Located at the epicenter of London’s financial district, the City of London Police are jurisdictionally unique and operate separately from the much more high profile Metropolitan Police (the ‘Met’) which oversees the greater London area. Although it is a tiny district of just over one square mile, the City of London includes London’s famed financial district — with its police force on the frontlines of the war against increasingly sophisticated cybercriminals.
The capital has seen a recent increase in cyber crimes, and just last month London Police seized bitcoin worth half a million pounds from a London computer hacker who had launched phishing attacks on major British firms like Sainsbury’s, Asda and the British Cardiovascular Society, and sold the stolen information on the darkweb.
Given this growing threat, the City of London Police has established a new training programme to help officers understand the world of cryptocurrency. This is a first of its kind initiative in the UK, and was launched in response to the concerns of rank and file police officers, who thought the lack of training in the crypto field left them unaware of the opportunities provided to criminals by the technology.
The one day course, called Cryptocurrencies for Investigators, will train fraud investigators in how to deal with cryptocurrency, and be taught by the force’s Economic Crime Academy (ECA).

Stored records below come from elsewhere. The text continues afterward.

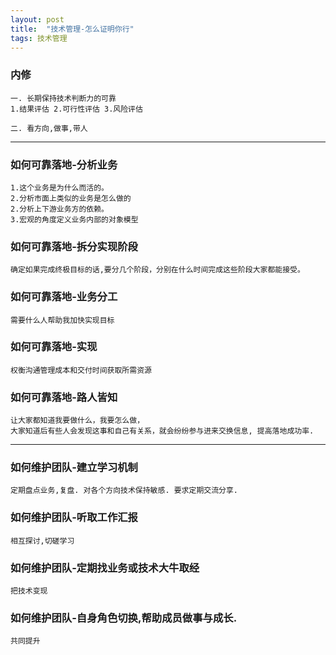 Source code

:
 ```yaml
---
layout: post
title:  "技术管理-怎么证明你行"
tags: 技术管理
---
```


### 内修

    一. 长期保持技术判断力的可靠
    1.结果评估 2.可行性评估 3.风险评估
    
    二. 看方向,做事,带人
    
---
        
### 如何可靠落地-分析业务  
    
    1.这个业务是为什么而活的。
    2.分析市面上类似的业务是怎么做的
    2.分析上下游业务方的依赖。
    3.宏观的角度定义业务内部的对象模型
    
### 如何可靠落地-拆分实现阶段

    确定如果完成终极目标的话,要分几个阶段，分别在什么时间完成这些阶段大家都能接受。
    
### 如何可靠落地-业务分工

    需要什么人帮助我加快实现目标
    
### 如何可靠落地-实现

    权衡沟通管理成本和交付时间获取所需资源
    
### 如何可靠落地-路人皆知

    让大家都知道我要做什么，我要怎么做，
    大家知道后有些人会发现这事和自己有关系，就会纷纷参与进来交换信息, 提高落地成功率.
    
    
---

### 如何维护团队-建立学习机制

    定期盘点业务,复盘. 对各个方向技术保持敏感. 要求定期交流分享.
    
### 如何维护团队-听取工作汇报
    
    相互探讨,切磋学习
    
### 如何维护团队-定期找业务或技术大牛取经
    
    把技术变现
    
### 如何维护团队-自身角色切换,帮助成员做事与成长.
    
    共同提升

“In recent years the cryptocurrency market has grown considerably, with more and more people using it and investing their money,” says Mike Betts, head of skills and development at the ECA. “However, this surge in popularity has also given rise to more fraud in this area, with criminals identifying cryptocurrencies as a new way to defraud people and steal their money, and also launder money.”
WIth the pilot course complete, another is scheduled for August, and it is hoped that the course will then be rolled out nationally in the Fall.
Leading the way in London
As the National Lead Force for Fraud, The City of London Police has the responsibility to share best practices on tackling fraud with other forces around the UK. This is achieved through the ECA, which continues to evolve in response to the shifting financial landscape: “The Economic Crime Academy continues to develop national and international courses in response to emerging threats and this new course will provide training to counter the growing risks that cryptocurrencies pose,” Betts says.
As stated on its website, The Economic Crime Academy educate not only the police force, but also public sector bodies and private companies—organisations that have in the past been educated by big companies in the space, like Coinbase, who have helped various US Federal agencies get better training in handling and monitoring crypto-crimes.
State-of-the-art cyber court
Further to expanding its capacity to deliver ‘digital justice’, The City of London Corporation has also stated its intention to develop a new “cyber court” specifically designed to tackle cybercrime, fraud, and economic crime,
“This state-of-the-art court is a further message to the world that Britain both prizes business and stands ready to deal with the changing nature of 21st-century crime.” said Lord Chancellor David Gauke at the launch.
This comes as part of a £1 billion courts modernisation programme by the Ministry of Justice, which has been welcomed by cyber fraud and cryptocurrency experts like asset recovery expert Jennifer Craven, whose firm Pinsent Masons specialises in litigation surrounding foreign and domestic commercial frauds.
“Its launch is no doubt a response to the sheer scale of cyber fraud and the huge cost of it to UK businesses who continually suffer losses at the hands of cyber-attacks such as hacking, business email compromise and theft of crypto-currencies,” she says.
With Brexit on the horizon, these developments will help London remain at the global epicentre of a legal and financial world where cryptocurrency is a significant factor.
Further afield, law enforcement agencies and public prosecutors met with crypto experts in The Hague recently to discuss how legitimate use of cryptocurrency can be encouraged, amid abuse by hackers, and international drug dealers. Figures released from U.S. cyber-security company CipherTrace indicate that cryptocurrency exchange theft has increased threefold since 2017, making it one of fastest growing crimes ever.